── Dataset records

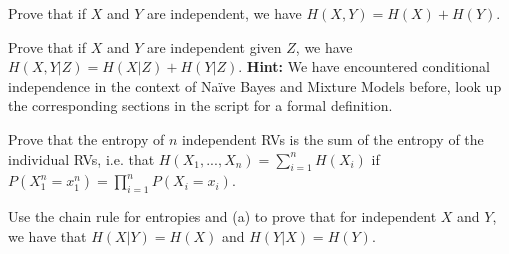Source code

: \documentclass[a4paper,10pt,landscape,twocolumn]{scrartcl}
\begin{document}
\begin{exercise}
\begin{subex}
Prove that if $X$ and $Y$ are independent, we have $H(X,Y)=H(X) + H(Y)$. 
\end{subex}

\begin{subex}
Prove that if $X$ and $Y$ are independent given $Z$, we have $H(X,Y|Z)
= H(X|Z) + H(Y|Z)$. {\bf Hint:} We have encountered conditional
independence in the context of Na{\"i}ve Bayes and Mixture Models
before, look up the corresponding sections in the script for a formal definition.
\end{subex}

\begin{subex}
Prove that the entropy of $n$ independent RVs is the sum of the entropy of the individual RVs, i.e. that  $H(X_1, ..., X_n) = \sum_{i=1}^{n} H(X_{i}) $ if $P(X_1^n=x_1^n) = \prod_{i = 1}^n P(X_i=x_i)$.
\end{subex}

\begin{subex}
Use the chain rule for entropies and (a) to prove that for
  independent $X$ and $Y$, we have that $H(X|Y) = H(X)$ and $H(Y|X) = H(Y)$.
\end{subex}

\end{exercise}
\end{document}
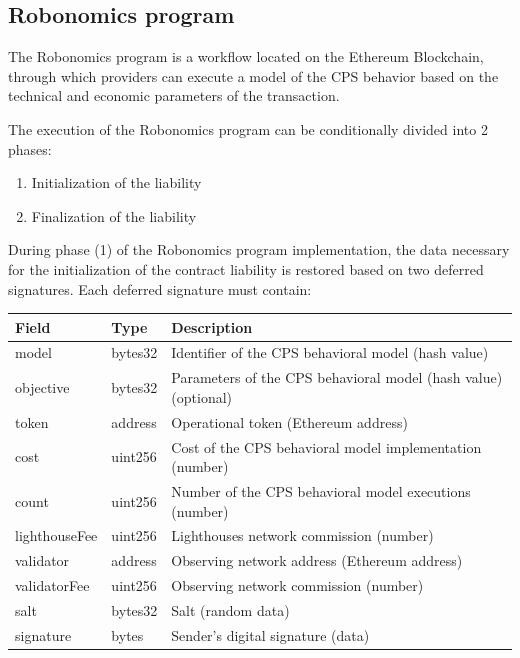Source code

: \documentclass{article}
\begin{document}
\subsection{Robonomics program}

The Robonomics program is a workflow located on the Ethereum Blockchain, through which providers can execute a model of the CPS behavior based on the technical and economic parameters of the transaction.

The execution of the Robonomics program can be conditionally divided into 2 phases:

\begin{enumerate}
	\item Initialization of the liability
	\item Finalization of the liability
\end{enumerate}

During phase (1) of the Robonomics program implementation, the data necessary for the initialization of the contract liability is restored based on two deferred signatures. Each deferred signature must contain:
\newline
\newline

\begin{tabular}{ |l |l |l }
 \textbf{Field} & \textbf{Type} & \textbf{Description} \\ 
 \hline
 model & bytes32 & Identifier of the CPS behavioral model (hash value) \\  
 objective & bytes32 & Parameters of the CPS behavioral model (hash value) (optional) \\
 token & address & Operational token (Ethereum address) \\
 cost & uint256 & Cost of the CPS behavioral model implementation (number) \\
 count & uint256 & Number of the CPS behavioral model executions (number) \\
 lighthouseFee & uint256 & Lighthouses network commission (number) \\
 validator & address & Observing network address (Ethereum address) \\
 validatorFee & uint256 & Observing network commission (number) \\
 salt & bytes32 & Salt (random data) \\
 signature & bytes & Sender’s digital signature (data) \\
\end{tabular}
\end{document}
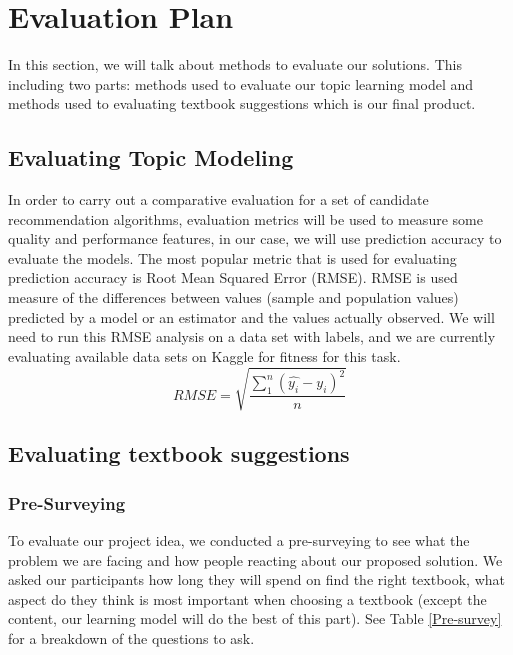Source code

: 
\section{Evaluation Plan}
In this section, we will talk about methods to evaluate our solutions. This including two parts: methods used to evaluate our topic learning model and methods used to evaluating textbook suggestions which is our final product. 

\subsection{Evaluating Topic Modeling}
In order to carry out a comparative evaluation for a set of candidate recommendation algorithms, evaluation metrics will be used to measure some quality and performance features, in our case, we will use prediction accuracy to evaluate the models. The most popular metric that is used for evaluating prediction accuracy is Root Mean Squared Error (RMSE). RMSE is used measure of the differences between values (sample and population values) predicted by a model or an estimator and the values actually observed.  We will need to run this RMSE analysis on a data set with labels, and we are currently evaluating available data sets on Kaggle for fitness for this task.  
\newline
\begin{equation}
   RMSE = \sqrt{\frac{\sum_{1}^{n}\left ( \widehat{y_i}-y_i \right )^{2}}{n}}
\end{equation}
   
\subsection{Evaluating textbook suggestions}
\subsubsection{Pre-Surveying}
To evaluate our project idea, we conducted a pre-surveying to see what the problem we are facing and how people reacting about our proposed solution. We asked our participants how long they will spend on find the right textbook, what aspect do they think is most important when choosing a textbook (except the content, our learning model will do the best of this part). See Table \ref{Pre-survey} for a breakdown of the questions to ask.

────

Could you set down, exactly as written, every line from the start of the records above through the line containing "Prove that if $X$ and $Y$ are independent given", leaving the pictures out?

Source code

: \documentclass[a4paper,10pt,landscape,twocolumn]{scrartcl}
\begin{document}
\begin{exercise}
\begin{subex}
Prove that if $X$ and $Y$ are independent, we have $H(X,Y)=H(X) + H(Y)$. 
\end{subex}

\begin{subex}
Prove that if $X$ and $Y$ are independent given $Z$, we have $H(X,Y|Z)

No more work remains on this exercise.